For a generation after World War II, the world financial system - TopicsExpress



          

For a generation after World War II, the world financial system was, by modern standards, remarkably crisis-free — probably because most countries placed restrictions on cross-border capital flows, so that international borrowing and lending were limited. In the late 1970s, however, deregulation and rising banker aggressiveness led to a surge of funds into Latin America, followed by what’s known in the trade as a “sudden stop” in 1982 — and a crisis that led to a decade of economic stagnation. Latin America eventually returned to growth (although Mexico had a nasty relapse in 1994), but, in the 1990s, a bigger version of the same story unfolded in Asia: Huge money inflows followed by a sudden stop and economic implosion. Some of the Asian economies bounced back quickly, but investment never fully recovered, and neither did growth. Most recently, yet another version of the story has played out within Europe, with a rush of money into Greece, Spain and Portugal, followed by a sudden stop and immense economic pain. As I said, although the outline of the story remains the same, the effects keep getting worse. Real output fell 4 percent during Mexico’s crisis of 1981-83; it fell 14 percent in Indonesia from 1997 to 1998; it has fallen more than 23 percent in Greece. So is an even worse crisis brewing? The fundamentals are slightly reassuring; Turkey, in particular, has low government debt, and while businesses have borrowed a lot from abroad, the overall financial situation doesn’t look that bad. But each previous crisis defied sanguine expectations.
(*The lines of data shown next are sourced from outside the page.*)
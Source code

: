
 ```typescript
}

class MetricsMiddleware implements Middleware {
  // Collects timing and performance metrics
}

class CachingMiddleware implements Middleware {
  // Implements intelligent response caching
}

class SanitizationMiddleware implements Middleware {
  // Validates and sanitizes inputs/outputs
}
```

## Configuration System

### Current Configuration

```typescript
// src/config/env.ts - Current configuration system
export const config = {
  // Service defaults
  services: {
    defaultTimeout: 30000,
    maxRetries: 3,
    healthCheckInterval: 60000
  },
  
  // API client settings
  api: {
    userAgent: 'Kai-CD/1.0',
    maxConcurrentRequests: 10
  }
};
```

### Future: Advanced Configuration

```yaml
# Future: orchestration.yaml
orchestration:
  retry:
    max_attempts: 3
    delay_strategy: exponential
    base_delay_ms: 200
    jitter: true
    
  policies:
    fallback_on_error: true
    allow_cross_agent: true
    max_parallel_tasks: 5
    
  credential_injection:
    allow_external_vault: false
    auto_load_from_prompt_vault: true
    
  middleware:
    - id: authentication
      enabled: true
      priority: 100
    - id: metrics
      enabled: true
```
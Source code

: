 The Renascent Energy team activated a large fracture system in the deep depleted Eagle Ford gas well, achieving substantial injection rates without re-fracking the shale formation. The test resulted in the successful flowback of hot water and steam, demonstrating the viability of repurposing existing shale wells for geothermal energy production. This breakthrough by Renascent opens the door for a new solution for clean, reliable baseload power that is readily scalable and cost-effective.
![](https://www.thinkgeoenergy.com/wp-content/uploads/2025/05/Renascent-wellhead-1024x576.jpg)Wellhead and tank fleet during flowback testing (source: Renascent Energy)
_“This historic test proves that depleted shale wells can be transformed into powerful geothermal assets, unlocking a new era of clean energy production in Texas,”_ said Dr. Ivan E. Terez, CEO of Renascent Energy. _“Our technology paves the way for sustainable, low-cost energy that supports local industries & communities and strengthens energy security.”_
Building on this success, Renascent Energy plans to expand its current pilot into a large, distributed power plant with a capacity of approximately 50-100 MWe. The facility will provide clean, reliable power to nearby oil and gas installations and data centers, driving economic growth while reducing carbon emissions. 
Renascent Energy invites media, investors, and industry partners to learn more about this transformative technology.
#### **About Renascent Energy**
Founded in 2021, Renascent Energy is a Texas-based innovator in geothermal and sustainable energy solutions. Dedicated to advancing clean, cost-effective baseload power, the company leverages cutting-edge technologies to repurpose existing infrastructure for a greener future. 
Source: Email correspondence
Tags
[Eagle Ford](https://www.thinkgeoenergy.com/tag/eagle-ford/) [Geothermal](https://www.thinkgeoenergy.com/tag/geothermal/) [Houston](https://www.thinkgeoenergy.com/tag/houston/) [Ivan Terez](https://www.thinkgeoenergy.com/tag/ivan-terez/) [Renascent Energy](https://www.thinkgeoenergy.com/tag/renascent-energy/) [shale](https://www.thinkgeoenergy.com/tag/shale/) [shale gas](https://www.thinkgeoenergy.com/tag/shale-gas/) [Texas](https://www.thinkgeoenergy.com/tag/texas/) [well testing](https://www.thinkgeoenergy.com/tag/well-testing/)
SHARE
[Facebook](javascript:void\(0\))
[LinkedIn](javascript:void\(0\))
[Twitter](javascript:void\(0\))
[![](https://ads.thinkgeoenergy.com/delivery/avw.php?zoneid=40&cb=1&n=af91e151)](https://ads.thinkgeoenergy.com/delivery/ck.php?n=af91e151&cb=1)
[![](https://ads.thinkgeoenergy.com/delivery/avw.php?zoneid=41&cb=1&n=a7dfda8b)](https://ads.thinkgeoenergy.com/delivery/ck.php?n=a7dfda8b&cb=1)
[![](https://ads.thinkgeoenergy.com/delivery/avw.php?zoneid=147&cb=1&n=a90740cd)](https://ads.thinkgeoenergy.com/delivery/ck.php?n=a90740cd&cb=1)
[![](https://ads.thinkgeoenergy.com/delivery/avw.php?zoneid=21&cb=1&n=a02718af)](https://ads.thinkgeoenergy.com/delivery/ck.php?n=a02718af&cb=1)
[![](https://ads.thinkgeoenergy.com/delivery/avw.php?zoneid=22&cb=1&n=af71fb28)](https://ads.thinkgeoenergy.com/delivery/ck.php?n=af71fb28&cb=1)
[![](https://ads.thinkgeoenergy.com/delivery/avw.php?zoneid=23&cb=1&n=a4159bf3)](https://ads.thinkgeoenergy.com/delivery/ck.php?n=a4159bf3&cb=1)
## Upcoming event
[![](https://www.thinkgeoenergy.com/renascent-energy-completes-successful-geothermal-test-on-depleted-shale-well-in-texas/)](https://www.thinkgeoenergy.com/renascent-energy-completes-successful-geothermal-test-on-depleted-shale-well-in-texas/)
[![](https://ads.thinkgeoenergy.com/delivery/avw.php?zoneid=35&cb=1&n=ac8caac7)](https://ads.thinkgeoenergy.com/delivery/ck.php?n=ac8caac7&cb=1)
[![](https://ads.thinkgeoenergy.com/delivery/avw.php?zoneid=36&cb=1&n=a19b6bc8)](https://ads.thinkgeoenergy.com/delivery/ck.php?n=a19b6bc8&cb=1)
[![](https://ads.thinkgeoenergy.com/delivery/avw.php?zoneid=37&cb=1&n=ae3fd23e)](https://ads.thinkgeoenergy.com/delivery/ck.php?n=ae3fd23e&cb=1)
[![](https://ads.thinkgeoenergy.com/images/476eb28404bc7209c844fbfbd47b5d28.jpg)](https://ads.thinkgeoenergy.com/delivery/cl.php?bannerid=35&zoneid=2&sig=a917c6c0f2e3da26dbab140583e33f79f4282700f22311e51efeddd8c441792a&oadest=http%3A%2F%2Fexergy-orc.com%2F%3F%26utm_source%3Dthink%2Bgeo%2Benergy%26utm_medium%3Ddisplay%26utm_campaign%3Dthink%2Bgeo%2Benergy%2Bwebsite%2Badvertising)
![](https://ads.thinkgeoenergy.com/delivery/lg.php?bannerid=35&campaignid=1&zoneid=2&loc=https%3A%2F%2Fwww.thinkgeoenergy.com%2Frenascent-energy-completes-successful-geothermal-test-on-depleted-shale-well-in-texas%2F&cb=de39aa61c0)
And the same forces that sent money sloshing into Turkey also make the world economy as a whole highly vulnerable. You may or may not have heard that there’s a big debate among economists about whether we face “secular stagnation.” What’s that? Well, one way to describe it is as a situation in which the amount people want to save exceeds the volume of investments worth making. When that’s true, you have one of two outcomes. If investors are being cautious and prudent, we are collectively, in effect, trying to spend less than our income, and since my spending is your income and your spending is my income, the result is a persistent slump.